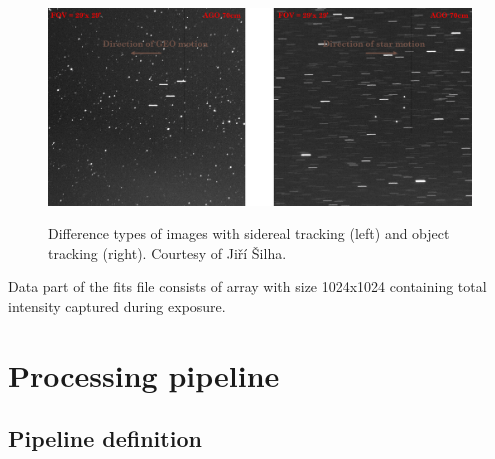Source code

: \documentclass[12pt, a4paper, oneside]{book}
\begin{document}
\begin{figure}[!hbt]
    \begin{center}
        \includegraphics[scale=0.60]{images/tracking.png}
        \label{img:tracking types}
        \caption{Difference types of images with sidereal tracking (left) and object tracking (right). Courtesy of Jiří Šilha.}
    \end{center}
\end{figure}

Data part of the fits file consists of array with size 1024x1024 containing total intensity captured during exposure.

\chapter{Processing pipeline}

\section{Pipeline definition}
\end{document}
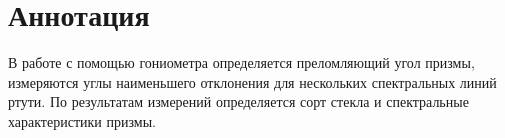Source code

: \section*{Аннотация}

В работе с помощью гониометра определяется преломляющий угол призмы, измеряются углы наименьшего отклонения для нескольких спектральных линий ртути. По результатам измерений определяется сорт стекла и спектральные характеристики призмы.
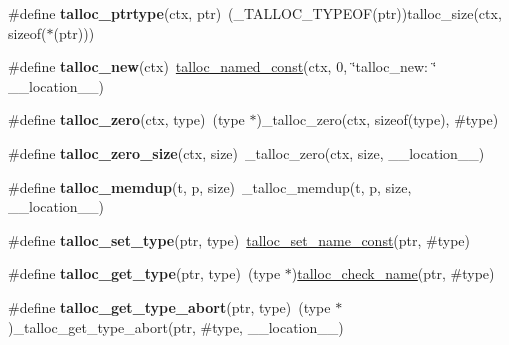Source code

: \begin{DoxyCompactItemize}
\item 
\hypertarget{group__talloc_ga701fcfe911d22322568edb930746874e}{}\#define {\bfseries talloc\+\_\+ptrtype}(ctx,  ptr)~(\+\_\+\+T\+A\+L\+L\+O\+C\+\_\+\+T\+Y\+P\+E\+O\+F(ptr))talloc\+\_\+size(ctx, sizeof($\ast$(ptr)))\label{group__talloc_ga701fcfe911d22322568edb930746874e}

\item 
\hypertarget{group__talloc_gadb84ffe9387a259e0b1cf8245747f032}{}\#define {\bfseries talloc\+\_\+new}(ctx)~\hyperlink{group__talloc_ga72dc3f21af6c125c71221860c5d9fd36}{talloc\+\_\+named\+\_\+const}(ctx, 0, \char`\"{}talloc\+\_\+new\+: \char`\"{} \+\_\+\+\_\+location\+\_\+\+\_\+)\label{group__talloc_gadb84ffe9387a259e0b1cf8245747f032}

\item 
\hypertarget{group__talloc_gadc8a378dcb3147841371c03e4dbb3cfe}{}\#define {\bfseries talloc\+\_\+zero}(ctx,  type)~(type $\ast$)\+\_\+talloc\+\_\+zero(ctx, sizeof(type), \#type)\label{group__talloc_gadc8a378dcb3147841371c03e4dbb3cfe}

\item 
\hypertarget{group__talloc_ga4463b5c9d6c20e4e9c42927aecfd3d7c}{}\#define {\bfseries talloc\+\_\+zero\+\_\+size}(ctx,  size)~\+\_\+talloc\+\_\+zero(ctx, size, \+\_\+\+\_\+location\+\_\+\+\_\+)\label{group__talloc_ga4463b5c9d6c20e4e9c42927aecfd3d7c}

\item 
\hypertarget{group__talloc_ga95ef753d2eabbd539e80ed92879ecbf4}{}\#define {\bfseries talloc\+\_\+memdup}(t,  p,  size)~\+\_\+talloc\+\_\+memdup(t, p, size, \+\_\+\+\_\+location\+\_\+\+\_\+)\label{group__talloc_ga95ef753d2eabbd539e80ed92879ecbf4}

\item 
\hypertarget{group__talloc_ga750c1ae3fea2c84670a2e4962f319b35}{}\#define {\bfseries talloc\+\_\+set\+\_\+type}(ptr,  type)~\hyperlink{group__talloc_ga204ed205d6b1524c46f12541d5eca686}{talloc\+\_\+set\+\_\+name\+\_\+const}(ptr, \#type)\label{group__talloc_ga750c1ae3fea2c84670a2e4962f319b35}

\item 
\hypertarget{group__talloc_gaf96938ad0d47dd54da843b4db8154dbc}{}\#define {\bfseries talloc\+\_\+get\+\_\+type}(ptr,  type)~(type $\ast$)\hyperlink{group__talloc_ga1f4f10b2b41c13879fd30cdb30b50862}{talloc\+\_\+check\+\_\+name}(ptr, \#type)\label{group__talloc_gaf96938ad0d47dd54da843b4db8154dbc}

\item 
\hypertarget{group__talloc_ga67d5dbe930855dad7e41b55812784892}{}\#define {\bfseries talloc\+\_\+get\+\_\+type\+\_\+abort}(ptr,  type)~(type $\ast$)\+\_\+talloc\+\_\+get\+\_\+type\+\_\+abort(ptr, \#type, \+\_\+\+\_\+location\+\_\+\+\_\+)\label{group__talloc_ga67d5dbe930855dad7e41b55812784892}


\end{DoxyCompactItemize}
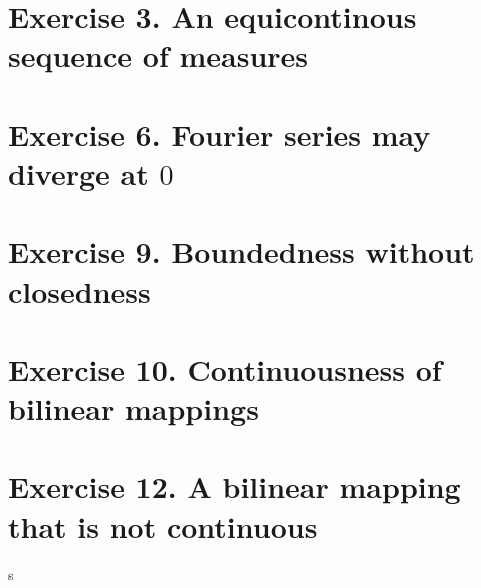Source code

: \section{Exercise 3. An equicontinous sequence of measures}

\section{Exercise 6. Fourier series may diverge at $0$}

\section{Exercise 9. Boundedness without closedness}

\newpage
\section{Exercise 10. Continuousness of bilinear mappings}

\newpage
\section{Exercise 12. A bilinear mapping that is not continuous}
s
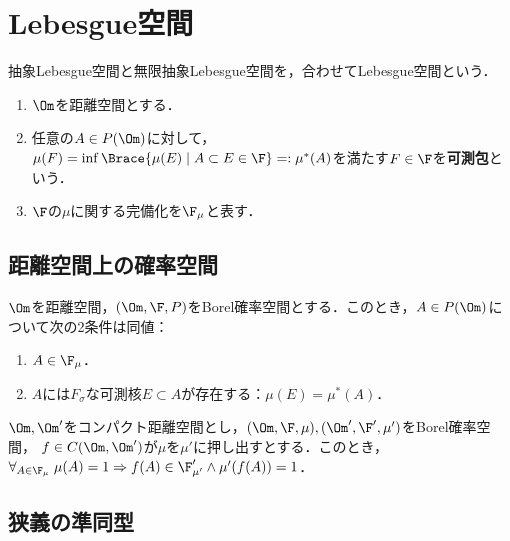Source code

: \documentclass[uplatex,dvipdfmx]{jsreport}
\begin{document}
\section{Lebesgue空間}

\begin{tcolorbox}[colframe=ForestGreen, colback=ForestGreen!10!white,breakable,colbacktitle=ForestGreen!40!white,coltitle=black,fonttitle=\bfseries\sffamily,
title=]
    抽象Lebesgue空間と無限抽象Lebesgue空間を，合わせてLebesgue空間という．
\end{tcolorbox}

\begin{notation}\mbox{}
    \begin{enumerate}
        \item $\Om$を距離空間とする．
        \item 任意の$A\in P(\Om)$に対して，$\mu(F)=\inf\Brace{\mu(E)\mid A\subset E\in\F}=:\mu^*(A)$を満たす$F\in\F$を\textbf{可測包}という．
        \item $\F$の$\mu$に関する完備化を$\F_\mu$と表す．
    \end{enumerate}
\end{notation}

\subsection{距離空間上の確率空間}

\begin{proposition}[距離空間上の完備確率空間の性質]
    $\Om$を距離空間，$(\Om,\F,P)$をBorel確率空間とする．このとき，$A\in P(\Om)$について次の2条件は同値：
    \begin{enumerate}
        \item $A\in\F_\mu$．
        \item $A$には$F_\sigma$な可測核$E\subset A$が存在する：$\mu(E)=\mu^*(A)$．
    \end{enumerate}
\end{proposition}
\begin{proposition}[押し出しは充満集合を保つ]
    $\Om,\Om'$をコンパクト距離空間とし，$(\Om,\F,\mu),(\Om',\F',\mu')$をBorel確率空間，
    $f\in C(\Om,\Om')$が$\mu$を$\mu'$に押し出すとする．このとき，$\forall_{A\in\F_\mu}\;\mu(A)=1\Rightarrow f(A)\in\F'_{\mu'}\land \mu'(f(A))=1$．
\end{proposition}

\subsection{狭義の準同型}
\end{document}

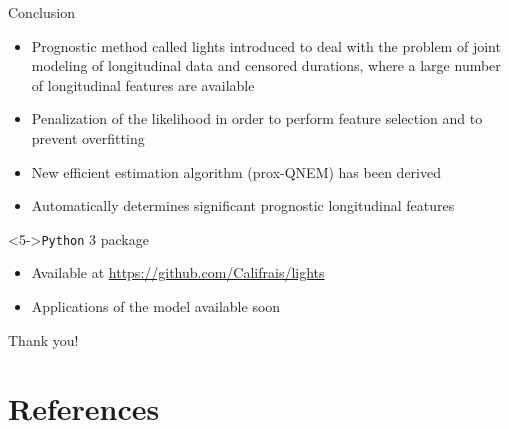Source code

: \documentclass{beamer}
\begin{document}
\begin{frame}{Conclusion}

\begin{itemize}
  \item<1-> Prognostic method called lights introduced to deal with the problem of joint modeling of longitudinal data and censored durations, where a large number of longitudinal features are available
  \item<2-> Penalization of the likelihood in order to perform feature selection and to prevent overfitting
  \item<3-> New efficient estimation algorithm (prox-QNEM) has been derived
  \item<4-> Automatically determines significant prognostic longitudinal features
\end{itemize}

\begin{block}<5->{\texttt{Python} 3 package}
\begin{itemize}
  \item<5-> Available at \small{\url{https://github.com/Califrais/lights}}
  \item<6-> Applications of the model available soon
\end{itemize}
\end{block}

\end{frame}

\begin{frame}[noframenumbering]
\Large \centering
\textcolor{blue_pres}{} Thank you!
\end{frame}

\section{References}
\end{document}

Prompt:
Once you have counted the lines above that contain "subset", give that number alone.

Problem solution:
2